**Aim of the task:** Report how many lines below include the string "text". Please keep the reply to that number.

**Exercise data:**
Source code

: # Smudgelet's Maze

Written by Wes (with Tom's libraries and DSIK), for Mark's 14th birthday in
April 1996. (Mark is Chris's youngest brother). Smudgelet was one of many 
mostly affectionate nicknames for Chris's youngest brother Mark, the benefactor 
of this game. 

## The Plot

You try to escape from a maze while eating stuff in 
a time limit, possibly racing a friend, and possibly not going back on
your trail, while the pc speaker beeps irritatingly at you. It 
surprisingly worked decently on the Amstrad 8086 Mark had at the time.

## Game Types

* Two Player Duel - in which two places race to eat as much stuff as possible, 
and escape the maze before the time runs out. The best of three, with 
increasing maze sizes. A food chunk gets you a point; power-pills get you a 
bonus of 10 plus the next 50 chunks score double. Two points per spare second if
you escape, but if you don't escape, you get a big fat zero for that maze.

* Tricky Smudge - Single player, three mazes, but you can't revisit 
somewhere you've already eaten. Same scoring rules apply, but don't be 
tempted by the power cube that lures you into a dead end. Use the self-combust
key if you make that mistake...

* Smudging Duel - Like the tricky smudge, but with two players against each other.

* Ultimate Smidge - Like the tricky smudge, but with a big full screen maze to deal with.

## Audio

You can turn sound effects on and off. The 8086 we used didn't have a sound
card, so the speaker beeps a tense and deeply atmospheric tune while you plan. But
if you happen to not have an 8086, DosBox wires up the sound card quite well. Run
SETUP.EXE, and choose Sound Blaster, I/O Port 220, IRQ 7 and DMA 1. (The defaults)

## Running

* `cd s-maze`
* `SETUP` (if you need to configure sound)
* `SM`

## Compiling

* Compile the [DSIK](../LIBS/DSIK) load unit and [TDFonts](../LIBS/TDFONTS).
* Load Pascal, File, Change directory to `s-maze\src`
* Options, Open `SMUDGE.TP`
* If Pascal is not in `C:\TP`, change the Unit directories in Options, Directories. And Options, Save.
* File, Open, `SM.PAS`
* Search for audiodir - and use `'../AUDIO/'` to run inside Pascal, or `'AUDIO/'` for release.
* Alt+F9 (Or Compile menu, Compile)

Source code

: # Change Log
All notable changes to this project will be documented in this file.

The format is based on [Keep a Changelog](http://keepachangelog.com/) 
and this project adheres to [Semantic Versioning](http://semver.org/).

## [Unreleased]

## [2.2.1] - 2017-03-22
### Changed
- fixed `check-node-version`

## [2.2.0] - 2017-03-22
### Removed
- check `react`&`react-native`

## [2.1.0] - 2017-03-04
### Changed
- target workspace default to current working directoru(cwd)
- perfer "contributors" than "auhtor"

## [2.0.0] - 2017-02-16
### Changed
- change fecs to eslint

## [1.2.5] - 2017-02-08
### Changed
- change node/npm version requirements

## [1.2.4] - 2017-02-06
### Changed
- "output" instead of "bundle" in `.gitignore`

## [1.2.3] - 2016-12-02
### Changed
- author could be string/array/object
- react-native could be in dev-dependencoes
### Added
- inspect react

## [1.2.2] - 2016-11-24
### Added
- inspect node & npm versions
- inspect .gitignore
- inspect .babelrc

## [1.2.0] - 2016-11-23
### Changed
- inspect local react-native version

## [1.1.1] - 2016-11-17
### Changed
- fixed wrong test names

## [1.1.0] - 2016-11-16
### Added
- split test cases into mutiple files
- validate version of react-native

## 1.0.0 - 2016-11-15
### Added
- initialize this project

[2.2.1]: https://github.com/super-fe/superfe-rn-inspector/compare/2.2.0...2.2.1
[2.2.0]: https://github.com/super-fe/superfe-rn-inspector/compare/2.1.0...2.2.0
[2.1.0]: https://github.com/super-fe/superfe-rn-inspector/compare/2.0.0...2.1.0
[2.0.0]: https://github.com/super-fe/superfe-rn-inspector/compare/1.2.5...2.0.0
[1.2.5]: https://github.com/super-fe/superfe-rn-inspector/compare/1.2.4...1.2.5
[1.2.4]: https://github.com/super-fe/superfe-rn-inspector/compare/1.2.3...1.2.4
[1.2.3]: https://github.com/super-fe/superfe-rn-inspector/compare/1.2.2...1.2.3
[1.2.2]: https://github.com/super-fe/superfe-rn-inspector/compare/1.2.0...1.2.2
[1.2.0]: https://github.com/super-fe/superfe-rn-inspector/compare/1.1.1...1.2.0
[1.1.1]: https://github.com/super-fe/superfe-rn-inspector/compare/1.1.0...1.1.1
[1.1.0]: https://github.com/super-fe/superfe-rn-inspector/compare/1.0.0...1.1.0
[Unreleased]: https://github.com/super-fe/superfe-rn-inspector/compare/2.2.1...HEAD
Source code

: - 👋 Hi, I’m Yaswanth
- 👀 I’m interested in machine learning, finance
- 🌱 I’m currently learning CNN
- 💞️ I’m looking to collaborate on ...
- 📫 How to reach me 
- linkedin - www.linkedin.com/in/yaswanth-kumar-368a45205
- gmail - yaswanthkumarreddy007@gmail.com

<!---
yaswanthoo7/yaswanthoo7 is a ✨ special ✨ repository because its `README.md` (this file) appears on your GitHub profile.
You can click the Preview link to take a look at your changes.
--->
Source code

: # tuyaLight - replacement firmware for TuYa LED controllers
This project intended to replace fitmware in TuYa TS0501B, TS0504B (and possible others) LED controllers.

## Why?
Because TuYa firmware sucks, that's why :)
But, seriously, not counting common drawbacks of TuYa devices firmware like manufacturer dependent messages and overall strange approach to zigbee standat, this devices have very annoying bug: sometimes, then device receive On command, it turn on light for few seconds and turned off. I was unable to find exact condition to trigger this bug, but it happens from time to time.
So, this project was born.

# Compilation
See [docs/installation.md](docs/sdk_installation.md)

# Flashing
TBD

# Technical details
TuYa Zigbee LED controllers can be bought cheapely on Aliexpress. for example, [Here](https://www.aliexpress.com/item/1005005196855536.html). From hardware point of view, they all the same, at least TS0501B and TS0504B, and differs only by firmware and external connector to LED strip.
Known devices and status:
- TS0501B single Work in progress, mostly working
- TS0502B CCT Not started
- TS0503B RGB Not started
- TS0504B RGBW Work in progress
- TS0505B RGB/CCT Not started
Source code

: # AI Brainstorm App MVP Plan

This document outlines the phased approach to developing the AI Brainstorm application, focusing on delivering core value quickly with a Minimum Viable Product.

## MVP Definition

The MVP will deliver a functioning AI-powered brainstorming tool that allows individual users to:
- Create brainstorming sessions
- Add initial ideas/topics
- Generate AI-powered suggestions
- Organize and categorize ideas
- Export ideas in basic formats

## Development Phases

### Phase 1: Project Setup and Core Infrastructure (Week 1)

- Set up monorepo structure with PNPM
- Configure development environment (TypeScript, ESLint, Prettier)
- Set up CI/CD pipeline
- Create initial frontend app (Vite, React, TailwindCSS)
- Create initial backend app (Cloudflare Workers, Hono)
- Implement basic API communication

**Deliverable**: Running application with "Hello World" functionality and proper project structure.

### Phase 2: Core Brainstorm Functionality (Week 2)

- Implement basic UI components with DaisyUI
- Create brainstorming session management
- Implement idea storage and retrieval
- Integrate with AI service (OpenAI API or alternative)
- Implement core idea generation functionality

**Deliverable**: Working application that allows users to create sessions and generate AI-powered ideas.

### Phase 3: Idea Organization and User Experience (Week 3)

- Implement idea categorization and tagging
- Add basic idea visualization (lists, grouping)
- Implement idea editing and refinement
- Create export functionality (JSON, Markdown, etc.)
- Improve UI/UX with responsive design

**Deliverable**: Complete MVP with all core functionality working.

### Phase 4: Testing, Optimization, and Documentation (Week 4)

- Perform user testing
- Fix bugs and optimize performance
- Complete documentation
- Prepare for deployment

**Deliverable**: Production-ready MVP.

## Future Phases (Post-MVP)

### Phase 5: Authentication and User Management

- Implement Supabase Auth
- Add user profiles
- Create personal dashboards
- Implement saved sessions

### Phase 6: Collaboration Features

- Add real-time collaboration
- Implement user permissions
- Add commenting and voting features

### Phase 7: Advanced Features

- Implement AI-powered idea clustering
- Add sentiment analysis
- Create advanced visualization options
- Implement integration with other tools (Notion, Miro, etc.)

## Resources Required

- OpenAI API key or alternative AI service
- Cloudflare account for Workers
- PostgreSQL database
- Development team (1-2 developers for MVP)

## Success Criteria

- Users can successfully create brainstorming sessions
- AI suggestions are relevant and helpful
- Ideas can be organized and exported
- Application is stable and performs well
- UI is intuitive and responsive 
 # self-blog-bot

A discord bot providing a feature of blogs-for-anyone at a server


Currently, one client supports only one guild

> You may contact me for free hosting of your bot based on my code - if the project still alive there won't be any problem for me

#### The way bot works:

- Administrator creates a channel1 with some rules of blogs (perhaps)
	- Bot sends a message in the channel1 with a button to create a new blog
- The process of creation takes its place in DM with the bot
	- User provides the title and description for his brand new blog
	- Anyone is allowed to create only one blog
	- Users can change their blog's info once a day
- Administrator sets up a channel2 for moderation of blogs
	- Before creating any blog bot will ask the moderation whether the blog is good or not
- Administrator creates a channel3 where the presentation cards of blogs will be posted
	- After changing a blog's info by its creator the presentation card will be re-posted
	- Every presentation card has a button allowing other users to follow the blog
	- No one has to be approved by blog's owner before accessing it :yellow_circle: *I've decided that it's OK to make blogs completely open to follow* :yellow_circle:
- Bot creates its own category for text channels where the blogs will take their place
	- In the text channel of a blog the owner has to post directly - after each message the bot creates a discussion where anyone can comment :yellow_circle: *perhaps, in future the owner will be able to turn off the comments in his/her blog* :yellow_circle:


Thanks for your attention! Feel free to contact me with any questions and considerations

**Task result:** 2